Quatro jovens tigres caminhavam, tranquilamente, ao meu redor e roçavam-se contra minhas pernas, como se fossem tão amistosos quanto dóceis gatos domésticos. Era como se estivessem a pedir-me algum carinho ou a marcar-me para reconhecimento, com suas glândulas de feromonas, espalhadas em pontos estratégicos de seus pujantes corpos. Eu sentia-me confortável e nem um pouco intimidado por qualquer um deles.

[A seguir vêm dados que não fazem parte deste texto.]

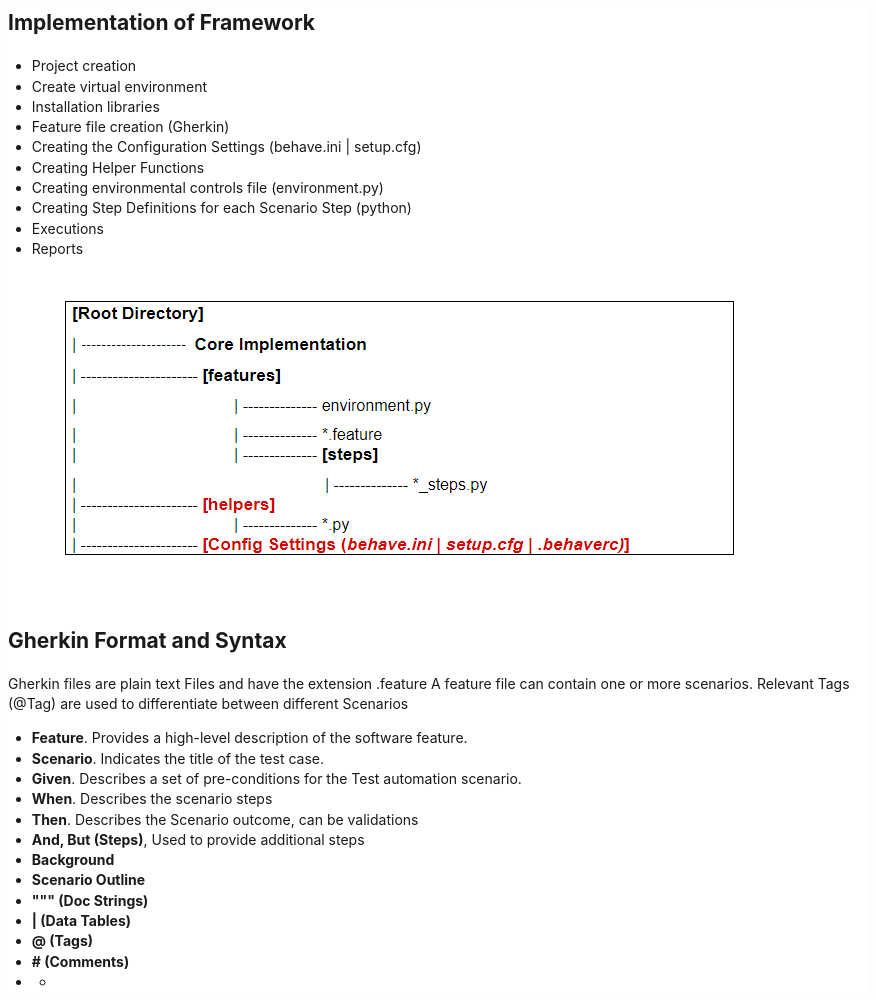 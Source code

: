 ## Implementation of Framework

* Project creation
* Create virtual environment
* Installation libraries
* Feature file creation (Gherkin)
* Creating the Configuration Settings (behave.ini | setup.cfg)
* Creating Helper Functions
* Creating environmental controls file (environment.py)
* Creating Step Definitions for each Scenario Step (python)
* Executions
* Reports

<img src="img/python.png"/>

## Gherkin Format and Syntax

Gherkin files are plain text Files and have the extension .feature
A feature file can contain one or more scenarios. Relevant Tags (@Tag) are used to differentiate between different Scenarios

* **Feature**. Provides a high-level description of the software feature. 
* **Scenario**. Indicates the title of the test case.
* **Given**. Describes a set of pre-conditions for the Test automation scenario. 
* **When**. Describes the scenario steps
* **Then**. Describes the Scenario outcome, can be validations 
* **And, But (Steps)**, Used to provide additional steps
* **Background**
* **Scenario Outline**
* **""" (Doc Strings)**
* **| (Data Tables)**
* **@ (Tags)**
* **\# (Comments)**
* *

Um dos animais, uma belíssima fêmea com expressivos e cristalinos olhos,
de um tom muito luminoso de verde, levantou-se nas patas traseiras e abraçou-me
com afeição, numa atitude que eu realmente não esperava. Ela esfregou sua magnífica
cabeça contra meu rosto, depois chegou-a mais para frente e mordeu-me a orelha,
com cuidado. Alguém falou:
- Acho que ela gosta de ti. Este não é um comportamento comum.
Passei meus braços à volta do seu belo corpo, dando-lhe um abraço. Seu
pelo era macio e luzidio. Provavelmente não sabia a força que tinha e o poder
que dela emanava, quando deixou-se envolver por meu abraço. Não fiquei
exatamente surpreso quando ela sussurrou ao meu ouvido:
- Deixa-me ir para o outro lado da cerca, onde posso ter mais liberdade.
Por favor...
Ajudei-a a pular por sobre o cercado, dando-lhe impulso para ir-se,
apesar de desejar que ela ficasse comigo, por muito mais tempo. Sabia, porém,
que não tinha qualquer influência sobre seus desejos de independência. Mais
cedo ou mais tarde, ela teria que ir-se para além das fronteiras do meu domínio…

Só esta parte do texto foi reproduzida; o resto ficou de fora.